**Work to complete:**
Which of the lines below contain the string "subsubsection"? Copy each one.

(Collected data)
◆ ◆ ◆ ◆

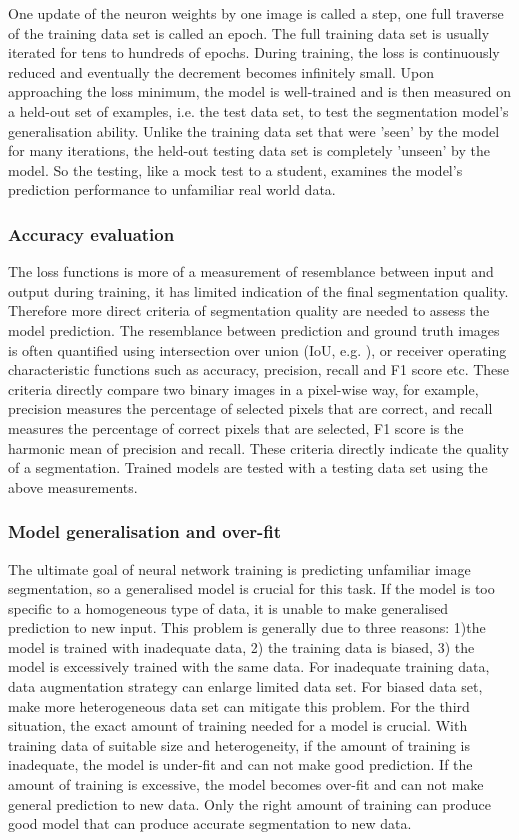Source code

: One update of the neuron weights by one image is called a step, one full traverse of the training data set is called an epoch. The full training data set is usually iterated for tens to hundreds of epochs. During training, the loss is continuously reduced and eventually the decrement becomes infinitely small. Upon approaching the loss minimum, the model is well-trained and is then measured on a held-out set of examples, i.e. the test data set, to test the segmentation model's generalisation ability. Unlike the training data set that were 'seen' by the model for many iterations, the held-out testing data set is completely 'unseen' by the model. So the testing, like a mock test to a student, examines the model's prediction performance to unfamiliar real world data. 

\subsubsection{Accuracy evaluation}
The loss functions is more of a measurement of resemblance between input and output during training, it has limited indication of the final segmentation quality. Therefore more direct criteria of segmentation quality are needed to assess the model prediction. The resemblance between prediction and ground truth images is often quantified using intersection over union (IoU, e.g. \citep{rahman2016optimizing}), or receiver operating characteristic \citep{delong1988comparing} functions such as accuracy, precision, recall and F1 score etc. These criteria directly compare two binary images in a pixel-wise way, for example, precision measures the percentage of selected pixels that are correct, and recall measures the percentage of correct pixels that are selected, F1 score is the harmonic mean of precision and recall. These criteria directly indicate the quality of a segmentation. Trained models are tested with a testing data set using the above measurements. 

\subsubsection{Model generalisation and over-fit}
The ultimate goal of neural network training is predicting unfamiliar image segmentation, so a generalised model is crucial for this task. If the model is too specific to a homogeneous type of data, it is unable to make generalised prediction to new input. This problem is generally due to three reasons: 1)the model is trained with inadequate data, 2) the training data is biased, 3) the model is excessively trained with the same data. For inadequate training data, data augmentation strategy \citep{ronneberger2015u} can enlarge limited data set. For biased data set, make more heterogeneous data set can mitigate this problem. For the third situation, the exact amount of training needed for a model is crucial. With training data of suitable size and heterogeneity, if the amount of training is inadequate, the model is under-fit and can not make good prediction. If the amount of training is excessive, the model becomes over-fit and can not make general prediction to new data. Only the right amount of training can produce good model that can produce accurate segmentation to new data.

◆ ◆ ◆ ◆

**Solution to the exercise:**
\subsubsection{Accuracy evaluation}
\subsubsection{Model generalisation and over-fit}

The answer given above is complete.